Джон не ответил, реклама кончилась, и все снова принялись орать.

Айсет ничего не оставалось, как молиться, чтобы «Арсенал» хотя бы свел вничью. Вот оно, женское сочувствие, в чем заключается! Желать выигрыша любимой команды своего мужчины не потому, что любишь футбол, а потому, что у мужчины тогда, быть может, будет хорошее настроение.

Айсет ничего не понимала, игроки в белом, на первый взгляд, ничуть не отличались от игроков в красном, но, тем не менее, голы залетали только в ворота белых… И к концу первого тайма их залетело аж три штуки. А лысый француз, что стоял в воротах красных, только нагло жевал свой чуингам.

Настроение в пабе было плохое.

– Вы все будете мне должны по три кружки лагера, джентльмены, – мрачно пошутил бармен Дикки.

А официантка Роз, махнув рукой, попросту удалилась на кухню, так и не досмотрев первый тайм до конца.

В перерыве показывали новости.

Фермеры графства Норфолк требовали от правительства повышения компенсаций за уничтоженный в кампании против коровьего бешенства крупнорогатый скот…

– Опять коровье бешенство! Роз! Уничтожь на кухне все стейки! – дуэтом заорали записные остряки Мик и Доззи.

– Треску нам вместо говядины! – подхватили Тэш и Дэйв.

– Она вам сейчас зажарит бешеную треску, – мрачно пошутил Дикки.

– Ты занимаешься антирекламой собственного заведения, – сказала Айсет с упреком.

– Это не запрещено в Англии, – возразил Дикки, – тем более, что ребята сейчас готовы хоть котлетки из мышьяка с цианистой подливкой слопать, чтобы помереть и не видеть этого позорища.

– Ты о футболе или об этом? – Тэш ткнул пальцем в направлении экрана.

Новости сменили сюжет. Актриса Ванесса Бедгрейв приютила у себя в доме чеченского министра в изгнании Мусаева, которого русское правительство затребовало выдать Москве по процедуре экстрадиции…

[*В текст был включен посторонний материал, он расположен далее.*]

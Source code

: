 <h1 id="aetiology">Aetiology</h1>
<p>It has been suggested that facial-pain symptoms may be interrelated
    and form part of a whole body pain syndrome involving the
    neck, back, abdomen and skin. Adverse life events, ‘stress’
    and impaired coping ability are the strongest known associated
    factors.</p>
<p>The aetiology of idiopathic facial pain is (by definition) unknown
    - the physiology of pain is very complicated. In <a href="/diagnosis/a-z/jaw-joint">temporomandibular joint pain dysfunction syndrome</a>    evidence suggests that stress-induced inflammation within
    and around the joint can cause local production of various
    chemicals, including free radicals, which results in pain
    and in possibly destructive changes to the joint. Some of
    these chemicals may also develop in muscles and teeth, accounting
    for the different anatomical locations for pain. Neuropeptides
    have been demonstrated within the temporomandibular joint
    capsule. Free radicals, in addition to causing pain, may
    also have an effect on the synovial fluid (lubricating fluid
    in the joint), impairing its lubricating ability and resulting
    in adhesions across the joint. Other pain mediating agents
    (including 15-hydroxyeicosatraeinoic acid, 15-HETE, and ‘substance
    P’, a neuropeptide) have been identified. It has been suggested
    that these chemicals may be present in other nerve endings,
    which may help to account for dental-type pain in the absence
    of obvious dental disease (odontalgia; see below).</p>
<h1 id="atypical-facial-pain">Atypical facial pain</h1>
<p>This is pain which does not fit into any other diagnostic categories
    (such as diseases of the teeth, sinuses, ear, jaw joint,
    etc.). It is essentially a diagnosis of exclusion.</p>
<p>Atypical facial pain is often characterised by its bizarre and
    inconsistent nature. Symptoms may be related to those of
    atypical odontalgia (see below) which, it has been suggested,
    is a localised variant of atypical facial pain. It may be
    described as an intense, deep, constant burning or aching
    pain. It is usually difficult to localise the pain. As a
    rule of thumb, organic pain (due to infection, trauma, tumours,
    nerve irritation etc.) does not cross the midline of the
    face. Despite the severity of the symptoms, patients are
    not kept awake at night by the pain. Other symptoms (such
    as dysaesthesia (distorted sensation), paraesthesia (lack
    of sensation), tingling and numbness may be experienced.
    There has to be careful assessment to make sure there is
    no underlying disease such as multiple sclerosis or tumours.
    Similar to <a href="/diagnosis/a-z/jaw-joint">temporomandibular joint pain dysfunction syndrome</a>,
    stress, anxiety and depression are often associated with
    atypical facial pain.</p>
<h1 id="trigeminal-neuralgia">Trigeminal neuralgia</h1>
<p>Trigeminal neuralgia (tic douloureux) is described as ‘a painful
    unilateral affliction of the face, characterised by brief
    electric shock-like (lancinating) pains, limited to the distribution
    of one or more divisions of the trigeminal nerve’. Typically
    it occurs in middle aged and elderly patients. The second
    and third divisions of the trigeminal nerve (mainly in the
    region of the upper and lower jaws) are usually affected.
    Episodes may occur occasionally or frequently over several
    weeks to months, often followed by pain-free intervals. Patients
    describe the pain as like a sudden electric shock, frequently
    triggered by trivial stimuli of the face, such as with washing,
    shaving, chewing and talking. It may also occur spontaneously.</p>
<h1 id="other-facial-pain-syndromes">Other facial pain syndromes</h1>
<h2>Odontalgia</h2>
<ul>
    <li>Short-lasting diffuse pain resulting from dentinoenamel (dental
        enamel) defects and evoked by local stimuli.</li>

– На хрена ей сдался этот дикарь в бараньей шапке? – спросил Мик.

– Ей надо делать паблисити. Помнишь, Бриджит Бардо защищала пушных зверей? А эта выступает в защиту зверей бородатых, в бараньих шапках, – ответил Дикки.

– Джентльмены, поосторожней, с нами чеченская женщина, – вдруг вспомнил Доззи.

И Айсет стало слегка обидно, что об этом напомнил Доззи, а не Джон… И она отстранилась от Джона, разомкнув кольцо своих объятий и больше не прижималась грудью к его спине.

– А кто вспомнит хоть один фильм, в котором эта старая калоша снималась? – спросил Тэш.

– Во-во! Зато все теперь будут знать, что она защитница всякой падали, – подтвердил Дикки.

– Вы поглядите на морду этого министра в изгнании, это вылитый бандит с большой дороги, и если мы судим Милошевича с Шешелем, то этот-то чем нам милей, что мы его не отдаем? – воскликнул Мик, хлопнув ладонью по полированной стойке.

– Чтоб Москве дерьма на грудь навалить, – с улыбкой знающего человека пояснил Дикки, – наши в Вестминстере последнее отдадут, но не откажут себе в удовольствии еще раз русского медведя граблями по морде…

– И этой Ванессе, помимо секса с дикарем, еще и удовольствие – к властям подмазаться, – заметила вышедшая из кухни Роз.

– Теперь с Виндзоров станется, они ей за это баронессу дадут, – пробурчал Тэш.

– Это теперь модно, – закивал Дикки, – при короле Артуре и рыцарях Круглого Стола давали за воинские подвиги, а теперь Элтону Джону, Полу Маккартни и Мику Джаггеру за тиражи пластинок…

– Педикам, – вставил Тэш.

– Маккартни не педик, – обиделась Роз за любимого битла, – и Джаггер тоже.

– Джаггер бисексуал, – хмыкнул Дикки.

– Педикам, бисексуалам и приверженкам саважефилии, – подытожил Доззи.

– Что это ты загнул насчет саважефилии? – спросил Дикки.

– Это когда не с овечками, как валлийцы, а с дикарями, как эта Ванесса, – ответил Доззи, отхлебывая лагера.

– Так тогда и наш Джон тоже баронета получит, он же тоже чеченочку пригрел, – хохотнул Тэш.

– И я что, этот… саважефил? – спросил Джон.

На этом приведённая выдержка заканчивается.